A hiccup bubbles up the back of my throat and makes the inside of my nose burn. Ouch. 

And then there’s a weird creaking next to me and the snow that was atop the tree falls down on top of me, pushing me to the ground very violently in a way I do not condone whatsoever. Right. Snow. Love the stuff. Wonderful, wonderful snow. 

I dig my way out of the pile and glare up at the tree that dumped it on me only to find that it’s blooming. Little white flowers like the petals of a cherry blossom have sprouted out in full and are now covering the tree in more white than the snow did. Ah. Hm. 

Standing up, I wipe the snow off of me and go away from the tree because yeah, no. 

One of the few good things about not having a body temperature is that snow doesn’t melt into my clothes. On the other hand, I am always cold, so you win some, you lose some.
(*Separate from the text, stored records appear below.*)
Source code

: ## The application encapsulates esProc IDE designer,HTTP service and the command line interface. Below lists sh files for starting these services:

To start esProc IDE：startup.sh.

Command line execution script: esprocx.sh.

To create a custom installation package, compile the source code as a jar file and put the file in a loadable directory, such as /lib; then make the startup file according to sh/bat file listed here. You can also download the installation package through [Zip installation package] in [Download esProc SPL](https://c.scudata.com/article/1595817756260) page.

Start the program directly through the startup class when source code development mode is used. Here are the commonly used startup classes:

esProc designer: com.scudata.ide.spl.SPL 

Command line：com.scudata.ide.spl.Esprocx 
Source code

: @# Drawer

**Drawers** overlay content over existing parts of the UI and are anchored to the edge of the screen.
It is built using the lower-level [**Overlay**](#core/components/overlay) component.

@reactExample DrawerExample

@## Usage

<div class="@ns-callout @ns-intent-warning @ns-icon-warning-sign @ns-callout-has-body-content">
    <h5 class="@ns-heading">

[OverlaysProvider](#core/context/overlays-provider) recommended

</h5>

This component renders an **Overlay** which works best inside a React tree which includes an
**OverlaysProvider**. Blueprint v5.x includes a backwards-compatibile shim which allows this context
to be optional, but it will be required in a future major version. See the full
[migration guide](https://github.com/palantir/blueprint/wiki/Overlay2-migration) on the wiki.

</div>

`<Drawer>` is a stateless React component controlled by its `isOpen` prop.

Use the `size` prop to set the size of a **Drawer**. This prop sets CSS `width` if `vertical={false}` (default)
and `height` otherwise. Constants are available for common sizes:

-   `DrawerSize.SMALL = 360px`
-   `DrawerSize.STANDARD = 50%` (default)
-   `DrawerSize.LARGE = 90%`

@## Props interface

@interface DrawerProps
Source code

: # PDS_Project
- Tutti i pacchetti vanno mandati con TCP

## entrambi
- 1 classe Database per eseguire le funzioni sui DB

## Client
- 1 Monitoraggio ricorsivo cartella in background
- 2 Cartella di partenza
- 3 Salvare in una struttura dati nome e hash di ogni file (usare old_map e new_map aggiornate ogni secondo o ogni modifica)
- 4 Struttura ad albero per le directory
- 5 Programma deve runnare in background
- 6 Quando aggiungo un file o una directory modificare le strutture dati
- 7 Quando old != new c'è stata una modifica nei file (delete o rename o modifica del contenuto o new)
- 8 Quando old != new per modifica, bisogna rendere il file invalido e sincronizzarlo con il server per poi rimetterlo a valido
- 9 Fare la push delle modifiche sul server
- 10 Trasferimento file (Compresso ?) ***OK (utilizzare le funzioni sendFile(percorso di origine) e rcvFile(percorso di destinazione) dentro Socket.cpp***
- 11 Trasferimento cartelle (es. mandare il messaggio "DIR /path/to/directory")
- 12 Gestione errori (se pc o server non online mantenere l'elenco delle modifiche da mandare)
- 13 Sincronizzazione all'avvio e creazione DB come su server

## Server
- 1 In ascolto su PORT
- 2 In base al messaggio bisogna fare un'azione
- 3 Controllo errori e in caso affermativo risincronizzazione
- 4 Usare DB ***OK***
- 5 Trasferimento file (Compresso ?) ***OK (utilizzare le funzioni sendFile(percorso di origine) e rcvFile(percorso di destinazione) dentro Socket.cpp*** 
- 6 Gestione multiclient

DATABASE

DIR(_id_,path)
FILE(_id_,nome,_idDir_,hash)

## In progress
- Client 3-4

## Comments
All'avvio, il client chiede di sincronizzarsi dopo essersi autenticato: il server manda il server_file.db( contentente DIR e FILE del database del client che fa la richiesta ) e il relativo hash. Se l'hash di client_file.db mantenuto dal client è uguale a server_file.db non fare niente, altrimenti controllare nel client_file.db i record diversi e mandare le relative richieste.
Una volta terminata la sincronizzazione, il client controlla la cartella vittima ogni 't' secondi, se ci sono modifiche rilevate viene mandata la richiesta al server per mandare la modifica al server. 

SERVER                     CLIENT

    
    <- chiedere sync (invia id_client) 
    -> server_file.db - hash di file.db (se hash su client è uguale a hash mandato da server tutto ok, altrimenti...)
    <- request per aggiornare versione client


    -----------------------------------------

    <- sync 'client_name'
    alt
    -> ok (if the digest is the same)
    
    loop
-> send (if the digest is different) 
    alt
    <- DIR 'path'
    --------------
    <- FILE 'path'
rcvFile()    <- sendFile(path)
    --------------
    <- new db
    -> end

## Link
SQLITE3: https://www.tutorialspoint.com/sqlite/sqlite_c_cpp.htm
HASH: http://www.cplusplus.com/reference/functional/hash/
Garath is still struggling to stand up, so I help him out by pulling him to his feet. “There you go,” I say, swallowing to try to get the noxious taste of vanilla out of my mouth. “All better now. Shall we go?”

Arms held out wide, wings still splayed out, he stares dead ahead and promptly falls over face-first into the snow. With his arms spread out wide and his legs likewise, it almost looks as though he’s about to do a prone snow-angel! Haha, that’s a funny visual.

<Don’t look at me.>

It’s difficult. You have an exceptionally round butt. 

His wings instantly fold to cover his body.